Wie Gewaltmenschen denken und fühlen

Der gemeine durchschnittliche Europäer denkt nicht, dass es andere Menschen wie ihn auf diesem Planeten gibt, doch die gibt es.
Für einen gemeinen durchschnittlichen Europäer, sind alle Menschen auf diesem Planeten gleich stark entwickelt, in ihrer Moral, ihrer geistigen Reife, ihrer Lernbereitschaft und ihrem Können.
Der gemeine durchschnittliche Europäer glaubt, dass die Unterschiede zwischen den einzelnen Völker lediglich daher rühren, dass die ärmeren Länder einfach nicht so eine Chance hatten, wie die reicheren Länder und wenn man den Menschen in den ärmeren Ländern die Chance gibt, dass sie dann genauso sind, wie die Menschen aus den reicheren Ländern.
Das stimmt jedoch nicht.
Je mehr Gewalt in einem Menschen innewohnt, je weniger aufnahmefähig ist er, je weniger anpassungsfähig und je weniger sozial integrierbar.
Wächst der Mensch nun in einem Umfeld auf, in dem der Vater, die Brüder und die restliche Verwandtschaft Gewalt leben, gegen seine Mutter, gegen ihn und gegen sich selbst, dann ist diese Gewalt für ihn ein Teil von ihm selbst.
Er erkennt diese Gewalt nicht als Fremdkörper, sondern als seinen Charakter.
Wenn man ihm nun erklären will, dass sein Charakter schlecht ist, dann wird er höchstens noch gewalttätiger.
Gewaltmenschen kann man deshalb in den allerwenigsten Fällen wirklich beibringen, dass sie Gewalt leben, denn für sie ist ihr Verhalten vollkommen normal, so wie bei ihren Eltern, ihrer Verwandtschaft und ihrer kompletten Gesellschaft, in der sie groß geworden sind.
Diese Menschen sind in einer Gesellschaft aufgewachsen, die kein Mitgefühl kennt, keine Liebe, kein Einfühlungsvermögen, keine menschlichen Empfindungen. In den allermeisten Fällen wurde die Mutter vom Vater von Anfang an zum Sex genötigt, durch eine Zwangsheirat.
Da können keine zwischenmenschlichen Töne entstehen.
Das ganze Umfeld ist lediglich auf Gewalt aufgebaut, er selbst wurde durch massive Gewalt gezeugt.

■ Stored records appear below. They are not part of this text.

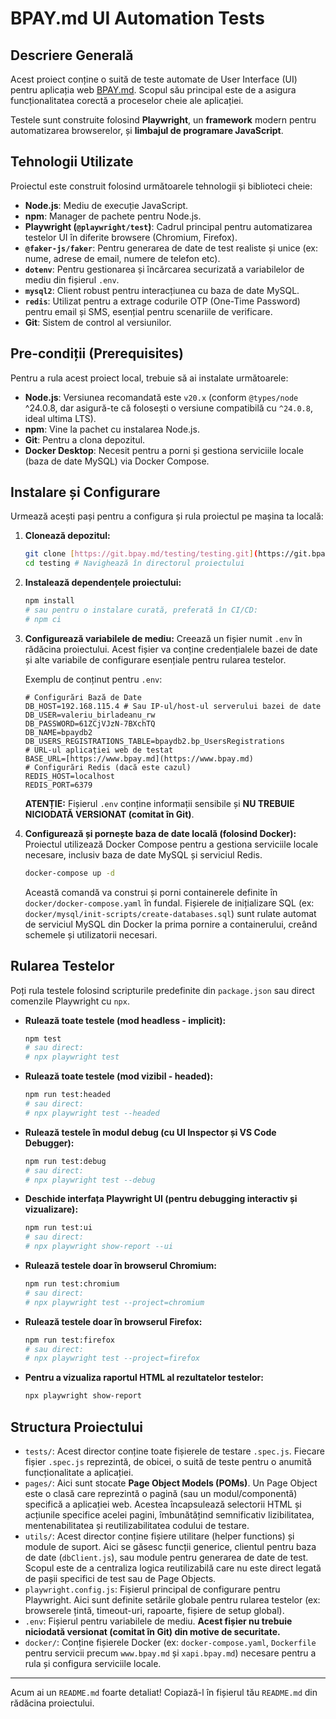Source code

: # BPAY.md UI Automation Tests

## Descriere Generală

Acest proiect conține o suită de teste automate de User Interface (UI) pentru aplicația web [BPAY.md](https://www.bpay.md/). Scopul său principal este de a asigura funcționalitatea corectă a proceselor cheie ale aplicației.

Testele sunt construite folosind **Playwright**, un **framework** modern pentru automatizarea browserelor, și **limbajul de programare JavaScript**.

## Tehnologii Utilizate

Proiectul este construit folosind următoarele tehnologii și biblioteci cheie:

* **Node.js**: Mediu de execuție JavaScript.
* **npm**: Manager de pachete pentru Node.js.
* **Playwright (`@playwright/test`)**: Cadrul principal pentru automatizarea testelor UI în diferite browsere (Chromium, Firefox).
* **`@faker-js/faker`**: Pentru generarea de date de test realiste și unice (ex: nume, adrese de email, numere de telefon etc).
* **`dotenv`**: Pentru gestionarea și încărcarea securizată a variabilelor de mediu din fișierul `.env`.
* **`mysql2`**: Client robust pentru interacțiunea cu baza de date MySQL.
* **`redis`**: Utilizat pentru a extrage codurile OTP (One-Time Password) pentru email și SMS, esențial pentru scenariile de verificare. 
* **Git**: Sistem de control al versiunilor.

## Pre-condiții (Prerequisites)

Pentru a rula acest proiect local, trebuie să ai instalate următoarele:

* **Node.js**: Versiunea recomandată este `v20.x` (conform `@types/node` ^24.0.8, dar asigură-te că folosești o versiune compatibilă cu `^24.0.8`, ideal ultima LTS).
* **npm**: Vine la pachet cu instalarea Node.js.
* **Git**: Pentru a clona depozitul.
* **Docker Desktop**: Necesit pentru a porni și gestiona serviciile locale (baza de date MySQL) via Docker Compose.

## Instalare și Configurare

Urmează acești pași pentru a configura și rula proiectul pe mașina ta locală:

1.  **Clonează depozitul:**
    ```bash
    git clone [https://git.bpay.md/testing/testing.git](https://git.bpay.md/testing/testing.git) # Folosește link-ul tău HTTPS sau SSH
    cd testing # Navighează în directorul proiectului
    ```

2.  **Instalează dependențele proiectului:**
    ```bash
    npm install
    # sau pentru o instalare curată, preferată în CI/CD:
    # npm ci
    ```

3.  **Configurează variabilele de mediu:**
    Creează un fișier numit `.env` în rădăcina proiectului. Acest fișier va conține credențialele bazei de date și alte variabile de configurare esențiale pentru rularea testelor.

    Exemplu de conținut pentru `.env`:
    ```dotenv
    # Configurări Bază de Date
    DB_HOST=192.168.115.4 # Sau IP-ul/host-ul serverului bazei de date
    DB_USER=valeriu_birladeanu_rw
    DB_PASSWORD=61ZCjVJzN-7BXchTQ
    DB_NAME=bpaydb2
    DB_USERS_REGISTRATIONS_TABLE=bpaydb2.bp_UsersRegistrations
    # URL-ul aplicației web de testat
    BASE_URL=[https://www.bpay.md](https://www.bpay.md)
    # Configurări Redis (dacă este cazul)
    REDIS_HOST=localhost
    REDIS_PORT=6379
    ```
    **ATENȚIE:** Fișierul `.env` conține informații sensibile și **NU TREBUIE NICIODATĂ VERSIONAT (comitat în Git)**.

4.  **Configurează și pornește baza de date locală (folosind Docker):**
    Proiectul utilizează Docker Compose pentru a gestiona serviciile locale necesare, inclusiv baza de date MySQL și serviciul Redis.

    ```bash
    docker-compose up -d
    ```
    Această comandă va construi și porni containerele definite în `docker/docker-compose.yaml` în fundal. Fișierele de inițializare SQL (ex: `docker/mysql/init-scripts/create-databases.sql`) sunt rulate automat de serviciul MySQL din Docker la prima pornire a containerului, creând schemele și utilizatorii necesari.

## Rularea Testelor

Poți rula testele folosind scripturile predefinite din `package.json` sau direct comenzile Playwright cu `npx`.

* **Rulează toate testele (mod headless - implicit):**
    ```bash
    npm test
    # sau direct:
    # npx playwright test
    ```

* **Rulează toate testele (mod vizibil - headed):**
    ```bash
    npm run test:headed
    # sau direct:
    # npx playwright test --headed
    ```

* **Rulează testele în modul debug (cu UI Inspector și VS Code Debugger):**
    ```bash
    npm run test:debug
    # sau direct:
    # npx playwright test --debug
    ```

* **Deschide interfața Playwright UI (pentru debugging interactiv și vizualizare):**
    ```bash
    npm run test:ui
    # sau direct:
    # npx playwright show-report --ui
    ```

* **Rulează testele doar în browserul Chromium:**
    ```bash
    npm run test:chromium
    # sau direct:
    # npx playwright test --project=chromium
    ```

* **Rulează testele doar în browserul Firefox:**
    ```bash
    npm run test:firefox
    # sau direct:
    # npx playwright test --project=firefox
    ```

* **Pentru a vizualiza raportul HTML al rezultatelor testelor:**
    ```bash
    npx playwright show-report
    ```

## Structura Proiectului

* `tests/`: Acest director conține toate fișierele de testare `.spec.js`. Fiecare fișier `.spec.js` reprezintă, de obicei, o suită de teste pentru o anumită funcționalitate a aplicației.
* `pages/`: Aici sunt stocate **Page Object Models (POMs)**. Un Page Object este o clasă care reprezintă o pagină (sau un modul/componentă) specifică a aplicației web. Acestea încapsulează selectorii HTML și acțiunile specifice acelei pagini, îmbunătățind semnificativ lizibilitatea, mentenabilitatea și reutilizabilitatea codului de testare.
* `utils/`: Acest director conține fișiere utilitare (helper functions) și module de suport. Aici se găsesc funcții generice, clientul pentru baza de date (`dbClient.js`), sau module pentru generarea de date de test. Scopul este de a centraliza logica reutilizabilă care nu este direct legată de pașii specifici de test sau de Page Objects.
* `playwright.config.js`: Fișierul principal de configurare pentru Playwright. Aici sunt definite setările globale pentru rularea testelor (ex: browserele țintă, timeout-uri, rapoarte, fișiere de setup global).
* `.env`: Fișierul pentru variabilele de mediu. **Acest fișier nu trebuie niciodată versionat (comitat în Git) din motive de securitate.**
* `docker/`: Conține fișierele Docker (ex: `docker-compose.yaml`, `Dockerfile` pentru servicii precum `www.bpay.md` și `xapi.bpay.md`) necesare pentru a rula și configura serviciile locale.

---

Acum ai un `README.md` foarte detaliat! Copiază-l în fișierul tău `README.md` din rădăcina proiectului.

Weder Zärtlichkeit kennt dieser Mensch, noch Sanftmut, noch sämtliche andere zwischenmenschliche Regungen. Dieser Mensch weiß nicht, was Migefühl bedeutet, was Einfühlungsvermögen bedeutet, was Rücksichtnahme bedeutet, was Menschenrechte bedeuten, was Zurücknahme bedeutet, was Verzeihen bedeutet, was Demut bedeutet, was Bescheidenheit bedeutet, was Ehrlichkeit bedeutet, was Entgegenkommen bedeutet, was Nachgeben bedeutet, was Selbstlosigkeit bedeutet, was Verständnis bedeutet, was Emphatie bedeutet, was zwischenmenschliche Gefühle im Allgemeinen sind.
In seinem Umfeld gab es nie einen zärtlichen Austausch seiner Eltern, ein Kuscheln in der Familie, eine Gleichstellung der Frau in allen Belangen.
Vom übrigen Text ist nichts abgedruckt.